--- WHAT THIS TASK INVOLVES ---
Each record below is to be copied word for word, with pictures removed.
(INFORMATION begins)
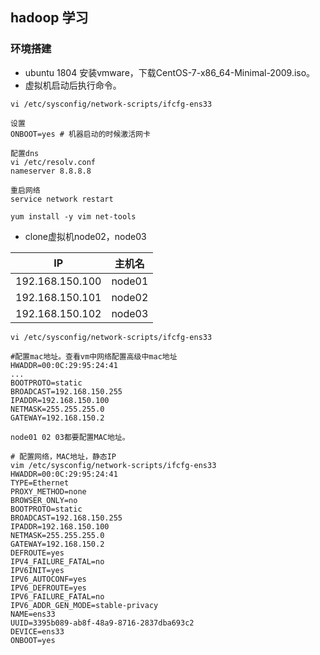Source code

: ## hadoop 学习
### 环境搭建
- ubuntu 1804 安装vmware，下载CentOS-7-x86_64-Minimal-2009.iso。
- 虚拟机启动后执行命令。
```shell
vi /etc/sysconfig/network-scripts/ifcfg-ens33

设置
ONBOOT=yes # 机器启动的时候激活网卡

配置dns
vi /etc/resolv.conf
nameserver 8.8.8.8

重启网络
service network restart

yum install -y vim net-tools
```
- clone虚拟机node02，node03

|IP|主机名|
|----|-----|
|192.168.150.100|node01|
|192.168.150.101|node02|
|192.168.150.102|node03|

```shell
vi /etc/sysconfig/network-scripts/ifcfg-ens33

#配置mac地址。查看vm中网络配置高级中mac地址
HWADDR=00:0C:29:95:24:41
...
BOOTPROTO=static
BROADCAST=192.168.150.255
IPADDR=192.168.150.100
NETMASK=255.255.255.0
GATEWAY=192.168.150.2

node01 02 03都要配置MAC地址。

# 配置网络，MAC地址，静态IP
vim /etc/sysconfig/network-scripts/ifcfg-ens33
HWADDR=00:0C:29:95:24:41
TYPE=Ethernet
PROXY_METHOD=none
BROWSER_ONLY=no
BOOTPROTO=static
BROADCAST=192.168.150.255
IPADDR=192.168.150.100
NETMASK=255.255.255.0
GATEWAY=192.168.150.2
DEFROUTE=yes
IPV4_FAILURE_FATAL=no
IPV6INIT=yes
IPV6_AUTOCONF=yes
IPV6_DEFROUTE=yes
IPV6_FAILURE_FATAL=no
IPV6_ADDR_GEN_MODE=stable-privacy
NAME=ens33
UUID=3395b089-ab8f-48a9-8716-2837dba693c2
DEVICE=ens33
ONBOOT=yes
```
(INFORMATION ends)
--- ANSWER FOR THE TASK ---
Source code

: ## hadoop 学习
### 环境搭建
- ubuntu 1804 安装vmware，下载CentOS-7-x86_64-Minimal-2009.iso。
- 虚拟机启动后执行命令。
```shell
vi /etc/sysconfig/network-scripts/ifcfg-ens33

设置
ONBOOT=yes # 机器启动的时候激活网卡

配置dns
vi /etc/resolv.conf
nameserver 8.8.8.8

重启网络
service network restart

yum install -y vim net-tools
```
- clone虚拟机node02，node03

|IP|主机名|
|----|-----|
|192.168.150.100|node01|
|192.168.150.101|node02|
|192.168.150.102|node03|

```shell
vi /etc/sysconfig/network-scripts/ifcfg-ens33

#配置mac地址。查看vm中网络配置高级中mac地址
HWADDR=00:0C:29:95:24:41
...
BOOTPROTO=static
BROADCAST=192.168.150.255
IPADDR=192.168.150.100
NETMASK=255.255.255.0
GATEWAY=192.168.150.2

node01 02 03都要配置MAC地址。

# 配置网络，MAC地址，静态IP
vim /etc/sysconfig/network-scripts/ifcfg-ens33
HWADDR=00:0C:29:95:24:41
TYPE=Ethernet
PROXY_METHOD=none
BROWSER_ONLY=no
BOOTPROTO=static
BROADCAST=192.168.150.255
IPADDR=192.168.150.100
NETMASK=255.255.255.0
GATEWAY=192.168.150.2
DEFROUTE=yes
IPV4_FAILURE_FATAL=no
IPV6INIT=yes
IPV6_AUTOCONF=yes
IPV6_DEFROUTE=yes
IPV6_FAILURE_FATAL=no
IPV6_ADDR_GEN_MODE=stable-privacy
NAME=ens33
UUID=3395b089-ab8f-48a9-8716-2837dba693c2
DEVICE=ens33
ONBOOT=yes
```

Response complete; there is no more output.